学資保険とは

 学資保険とは、子供の教育費等を積み立て、高校や大学などの進学の費用に備えるという「貯蓄性」が最大の魅力となる保険です。別名、こども保険ともいわれます。
 しかし、低金利、マイナス金利政策の昨今では「貯蓄性」に限ると学資保険のメリットは段々と薄れてきているといえます。むしろマイナスの商品が多いかもしれません。

 「貯蓄性」と併せて検討したいのが、「死亡保障」です。この場合、死亡保障といっても子供の死亡保障ではありません。契約者である親に万一のことがあった時に受け取ることができる死亡保障を指します。

 契約者は親、被保険者が子供という契約が原則です。

学資保険の必要性

 学資保険の特性から、「貯蓄性」と「死亡保障」の観点から次のような必要性があると言われています。

子供の学費としての必要性

 将来子供の学費として資金が必要なことがわかっていても、具体的にいついくら準備するのかということは漠然としているものです。

 生活にゆとりができたら、貯金しようと思っていても、なかなか勢いづかないことがあると思います。将来困らないためにも、学資保険はできる範囲の少額からでも加入し、これが家計費の一部だと実感することが大切です。

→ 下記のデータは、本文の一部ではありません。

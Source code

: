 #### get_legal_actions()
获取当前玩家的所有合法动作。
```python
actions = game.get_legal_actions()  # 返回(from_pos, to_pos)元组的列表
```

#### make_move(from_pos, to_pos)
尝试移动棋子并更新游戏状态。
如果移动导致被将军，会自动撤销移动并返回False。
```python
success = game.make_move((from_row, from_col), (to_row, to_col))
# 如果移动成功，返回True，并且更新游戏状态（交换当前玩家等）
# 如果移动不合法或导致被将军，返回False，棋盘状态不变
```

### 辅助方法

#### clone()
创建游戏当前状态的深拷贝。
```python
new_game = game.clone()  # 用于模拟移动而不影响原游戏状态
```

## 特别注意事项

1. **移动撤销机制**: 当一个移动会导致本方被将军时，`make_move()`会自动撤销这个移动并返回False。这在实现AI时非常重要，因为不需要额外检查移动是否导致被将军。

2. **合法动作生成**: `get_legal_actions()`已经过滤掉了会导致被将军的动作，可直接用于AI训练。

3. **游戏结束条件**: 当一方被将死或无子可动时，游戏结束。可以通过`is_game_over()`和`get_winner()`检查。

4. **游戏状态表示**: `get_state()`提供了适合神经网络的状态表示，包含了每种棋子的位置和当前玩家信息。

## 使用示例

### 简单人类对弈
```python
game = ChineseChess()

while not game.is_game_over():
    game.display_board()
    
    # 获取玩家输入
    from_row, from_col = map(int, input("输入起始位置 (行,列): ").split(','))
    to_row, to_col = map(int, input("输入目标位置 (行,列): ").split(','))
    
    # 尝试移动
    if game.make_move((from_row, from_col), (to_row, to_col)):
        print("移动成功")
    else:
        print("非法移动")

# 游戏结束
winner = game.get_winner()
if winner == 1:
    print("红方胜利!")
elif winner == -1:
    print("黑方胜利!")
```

 この場合、保険として積み立てることで、毎月定額が口座から引き落とされて、入学までに必要な資金が溜まるというのが子供の学費としての必要性です。
 毎月引き落とされることで、いくら学費を貯めているかということが明確になるため、子供が生まれる度に加入することがよいでしょう。

利回りからの必要性

 低金利、マイナス金利の昨今では必ずしも利回りがいいとは言えず、そのために加入するという必要性は低いように感じられます。
 しかし、銀行に預けていてもそれは同じこと。学資保険の加入期間が長いほど返戻率(戻り率)は高くなりますので、子供が生まれたら早めに学資保険に加入することが必要でしょう。

[check] 分割による利回り
 学資保険は上記の通り加入期間が長いほど利回りがよくなります。したがって、分割して学資保険を受け取れる契約の場合、分割で受け取ることも検討が必要です。受け取る時期が遅れることで利回りがよくなるという理屈です。
 昨今は低金利ですが、5年度、10年後、18年度はどうなっているかわかりません。その時の状況により、一括で受け取るか分割で受け取るか必要に応じた選択をすればよいと考えられます。

万一のことがあった場合の必要性

 ないにこしたことはありませんが、契約者である親が死亡や重度の障害を負った場合に、それ以降の保険料が免除され、保険金を満額受け取ることができる「死亡保障」は万一のことがあった場合から必要とされるものです。
 また、学資保険で賄えない部分は、定期保険?等でカバーするのが無難です。

 もちろん、その他の保険や財産状況で必要でないと考えられる場合は考慮は不要です。

医療保険は必要か

 一家の大黒柱である大人(親)が病気をした場合は、就業ができなくなると収入がなくなるため、一定の医療保険は必要であると考えられます。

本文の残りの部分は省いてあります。